→ **EXERCISE**
Down to the last line, output the records below exactly.
Top of SUPPLIED MATERIAL
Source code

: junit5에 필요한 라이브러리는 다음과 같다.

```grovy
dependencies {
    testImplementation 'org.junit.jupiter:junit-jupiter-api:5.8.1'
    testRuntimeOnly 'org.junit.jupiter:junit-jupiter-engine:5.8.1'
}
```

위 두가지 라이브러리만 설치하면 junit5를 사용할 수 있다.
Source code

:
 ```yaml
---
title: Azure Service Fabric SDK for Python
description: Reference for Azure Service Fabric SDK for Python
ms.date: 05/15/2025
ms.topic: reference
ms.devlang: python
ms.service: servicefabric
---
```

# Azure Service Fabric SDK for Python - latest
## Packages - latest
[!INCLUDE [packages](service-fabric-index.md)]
Bottom of SUPPLIED MATERIAL
→ **ANSWER FOR THIS EXERCISE**
Source code

: junit5에 필요한 라이브러리는 다음과 같다.

```grovy
dependencies {
    testImplementation 'org.junit.jupiter:junit-jupiter-api:5.8.1'
    testRuntimeOnly 'org.junit.jupiter:junit-jupiter-engine:5.8.1'
}
```

위 두가지 라이브러리만 설치하면 junit5를 사용할 수 있다.
Source code

:
 ```yaml
---
title: Azure Service Fabric SDK for Python
description: Reference for Azure Service Fabric SDK for Python
ms.date: 05/15/2025
ms.topic: reference
ms.devlang: python
ms.service: servicefabric
---
```

# Azure Service Fabric SDK for Python - latest
## Packages - latest
[!INCLUDE [packages](service-fabric-index.md)]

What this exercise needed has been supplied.